As one of the country's leading white collar criminal defense lawyers, much of Levine's work is confidential and highly sensitive.
Currently on her docket are clients subject to a grand jury investigation alleging kickbacks, interlocking ownership and fraud, a global securities fraud and market manipulation investigation, and an international money laundering and bribery investigation.
That's typical for the Kendall Brill & Kelly partner, who recently joined the firm from Crowell & Moring LLP where she was the white collar and regulatory group and trial practice chair.
For years, Levine has been a thought leader in the nation's white collar bar and gained recognition for her work trying and settling Foreign Corrupt Practices Act matters.
She is a member of the American Bar Association's Criminal Justice Section Council, which she once chaired.
"I do a lot of work with the criminal section of the ABA," she said. "It enables me to focus on the issues of interest to me: sentencing, reentry, prison issues. The core criminal issues; the things that I don't deal with in my practice, but ask whether we're a fair society."

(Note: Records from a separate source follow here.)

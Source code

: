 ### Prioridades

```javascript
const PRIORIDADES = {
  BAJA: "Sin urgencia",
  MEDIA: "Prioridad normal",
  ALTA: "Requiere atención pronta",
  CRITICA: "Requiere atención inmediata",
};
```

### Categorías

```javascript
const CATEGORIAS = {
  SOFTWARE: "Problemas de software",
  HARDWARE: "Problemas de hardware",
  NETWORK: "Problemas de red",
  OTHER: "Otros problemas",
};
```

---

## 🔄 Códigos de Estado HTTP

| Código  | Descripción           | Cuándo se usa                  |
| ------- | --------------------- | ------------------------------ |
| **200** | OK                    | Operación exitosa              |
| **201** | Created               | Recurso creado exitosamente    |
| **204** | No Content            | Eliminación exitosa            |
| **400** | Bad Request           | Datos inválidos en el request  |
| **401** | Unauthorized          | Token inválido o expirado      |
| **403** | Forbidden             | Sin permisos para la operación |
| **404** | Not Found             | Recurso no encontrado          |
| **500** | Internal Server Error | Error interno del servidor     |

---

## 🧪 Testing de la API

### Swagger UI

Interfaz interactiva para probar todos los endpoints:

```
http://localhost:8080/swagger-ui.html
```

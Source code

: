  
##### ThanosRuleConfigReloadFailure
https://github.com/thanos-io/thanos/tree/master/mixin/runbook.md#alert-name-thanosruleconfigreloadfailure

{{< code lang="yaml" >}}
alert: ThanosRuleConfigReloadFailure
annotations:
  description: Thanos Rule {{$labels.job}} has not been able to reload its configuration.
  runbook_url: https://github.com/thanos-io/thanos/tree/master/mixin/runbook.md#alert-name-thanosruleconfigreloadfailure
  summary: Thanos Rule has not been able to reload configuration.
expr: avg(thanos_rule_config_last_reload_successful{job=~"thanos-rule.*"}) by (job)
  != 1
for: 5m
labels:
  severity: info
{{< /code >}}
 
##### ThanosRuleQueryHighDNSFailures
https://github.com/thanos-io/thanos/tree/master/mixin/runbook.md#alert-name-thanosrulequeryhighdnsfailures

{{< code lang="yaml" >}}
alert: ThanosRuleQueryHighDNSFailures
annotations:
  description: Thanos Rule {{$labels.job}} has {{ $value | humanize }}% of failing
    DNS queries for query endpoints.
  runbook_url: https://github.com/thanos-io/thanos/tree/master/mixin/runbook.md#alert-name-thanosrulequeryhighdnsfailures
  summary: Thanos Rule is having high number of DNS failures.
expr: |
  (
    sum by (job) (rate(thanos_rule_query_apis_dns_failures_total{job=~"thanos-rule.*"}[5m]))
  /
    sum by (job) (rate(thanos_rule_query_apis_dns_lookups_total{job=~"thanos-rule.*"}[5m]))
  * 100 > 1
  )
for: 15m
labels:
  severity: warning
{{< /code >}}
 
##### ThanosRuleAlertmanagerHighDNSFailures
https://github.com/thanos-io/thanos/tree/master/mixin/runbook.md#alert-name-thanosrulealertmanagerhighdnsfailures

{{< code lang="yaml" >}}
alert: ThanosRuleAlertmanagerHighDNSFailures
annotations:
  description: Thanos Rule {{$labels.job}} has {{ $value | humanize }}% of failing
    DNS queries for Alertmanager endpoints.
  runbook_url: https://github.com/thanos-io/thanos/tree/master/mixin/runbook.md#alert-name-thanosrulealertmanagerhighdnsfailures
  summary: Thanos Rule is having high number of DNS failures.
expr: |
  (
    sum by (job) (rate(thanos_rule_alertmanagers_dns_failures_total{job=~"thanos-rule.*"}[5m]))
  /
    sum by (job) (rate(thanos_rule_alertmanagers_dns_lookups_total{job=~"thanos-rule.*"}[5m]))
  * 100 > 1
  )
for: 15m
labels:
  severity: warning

Levine developed an early interest in criminal law and spent part of her career in the 1980s serving as a federal public defender.
Recently, she's spent time doing pro bono work outside of her day-to-day practice: helping the homeless.
"A team of Crowell lawyers have been working with Public Counsel looking at issues arising from policing on the Metro trains," she said about her work.
The team of lawyers is working to protect indigent transit riders against racial discrimination on the public train system. Pending now is a public records request about policing practices on the trains.
"The more you practice law, it gets more interesting, not less interesting," Levine said. "The practice of law is almost like a gift: You can do really good things for people."